Author James Thurber’s short about a timid, henpecked husband who escapes into adventure-packed daydreams first appeared in a 1939 issue of The New Yorker magazine, and for such a slight piece, it has certainly cemented its place in the cultural lexicon. “Mittyesque” is a term used to refer to any sort of person who imagines themselves as far more accomplished than they actually are, but that kind of misses the point of the story, identifying fantasies as self-deceit where Thurber clearly saw them as a kind of self-defense mechanism.
There was a popular 1947 movie adaptation with Danny Kaye in the lead, but for my money, Terry Gilliam’s “Brazil” features the most satisfyingly Mittyesque anti-hero to date. Gilliam took the daydreamer of Thurber’s tale and imagined him in George Orwell’s “1984,” where escape from reality also meant turning a blind eye to the horrors right before you.
Ben Stiller, who directs and acts in this new movie adaptation, does nothing so bold, giving us a movie as milquetoast as Mitty himself. It’s a feelgood parable that encourages doing instead of imagining, traveling across continents instead of being stuck in a basement cubicle, but it builds to a conclusion so predictable and mawkish that it has no business telling people to be adventurous with their lives.
“The Secret Life of Walter Mitty” starts promisingly: Walter (Stiller), a shy middle-aged nebbish, is hunched over his laptop, agonising over whether or not to send a “wink” to a co-worker named Cheryl (Kristen Wiig), who is registered on the same online dating site. When he finally manages to summon up the courage to click on it, he gets — appropriately enough — an error.
When Mitty goes into work — at Life magazine, where he’s a photo archives supervisor — he finds out the company has been bought out and that his new boss, Hendricks (Adam Scott), is an obnoxious yuppie with a hipster beard who’s not fond of Mitty’s penchant for zoning out while people are talking to him.
Hendricks asks Mitty to hand over a photo from famous photo-journalist Sean O’Connell (Sean Penn) to grace Life’s final cover. Problem is that the photo is missing and Mitty can’t find it or locate Sean, prompting a trip that takes him from Iceland to Afghanistan, where he will fight sharks, jump out of helicopters, barter with warlords, outrun lava and otherwise do incredible stuff that is, like, way cooler than daydreaming.

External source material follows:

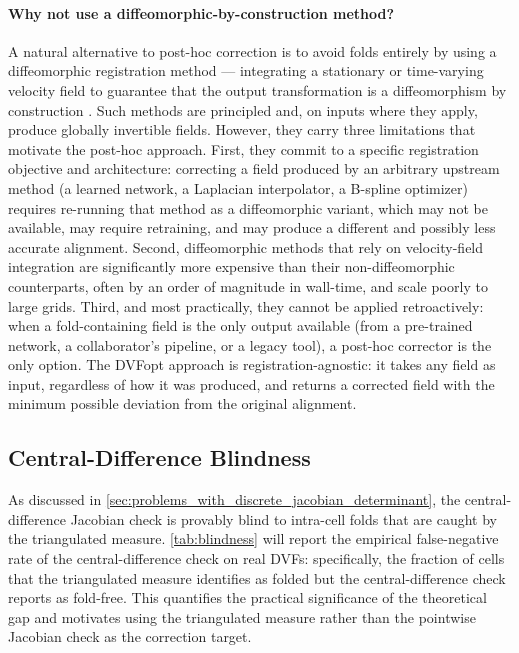 \paragraph{Why not use a diffeomorphic-by-construction method?}
A natural alternative to post-hoc correction is to avoid folds entirely by using a diffeomorphic registration method — integrating a stationary or time-varying velocity field to guarantee that the output transformation is a diffeomorphism by construction \cite{Dalca2018, AVANTS200826}. Such methods are principled and, on inputs where they apply, produce globally invertible fields. However, they carry three limitations that motivate the post-hoc approach. First, they commit to a specific registration objective and architecture: correcting a field produced by an arbitrary upstream method (a learned network, a Laplacian interpolator, a B-spline optimizer) requires re-running that method as a diffeomorphic variant, which may not be available, may require retraining, and may produce a different and possibly less accurate alignment. Second, diffeomorphic methods that rely on velocity-field integration are significantly more expensive than their non-diffeomorphic counterparts, often by an order of magnitude in wall-time, and scale poorly to large grids. Third, and most practically, they cannot be applied retroactively: when a fold-containing field is the only output available (from a pre-trained network, a collaborator's pipeline, or a legacy tool), a post-hoc corrector is the only option. The DVFopt approach is registration-agnostic: it takes any field as input, regardless of how it was produced, and returns a corrected field with the minimum possible deviation from the original alignment.

\subsection{Central-Difference Blindness}
\label{sec:blindness}

As discussed in \autoref{sec:problems_with_discrete_jacobian_determinant}, the central-difference Jacobian check is provably blind to intra-cell folds that are caught by the triangulated measure. \autoref{tab:blindness} will report the empirical false-negative rate of the central-difference check on real DVFs: specifically, the fraction of cells that the triangulated measure identifies as folded but the central-difference check reports as fold-free. This quantifies the practical significance of the theoretical gap and motivates using the triangulated measure rather than the pointwise Jacobian check as the correction target.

Most of this is played as light comedy, with Stiller doing a couple of amusing riffs on Mitty’s daydream fantasies. He also gets some mileage out the supporting cast, with Olafur Darri Olafsson’s drunken helicopter pilot and Scott’s arrogant suit adding some laughs. Crucially, though, Stiller’s chemistry with Wiig is tepid at best, underplayed to a fault, and a late scene between them meant to express the long-awaited rush of true love crackles with all the passion of a 20-year-married couple deciding who should do the laundry.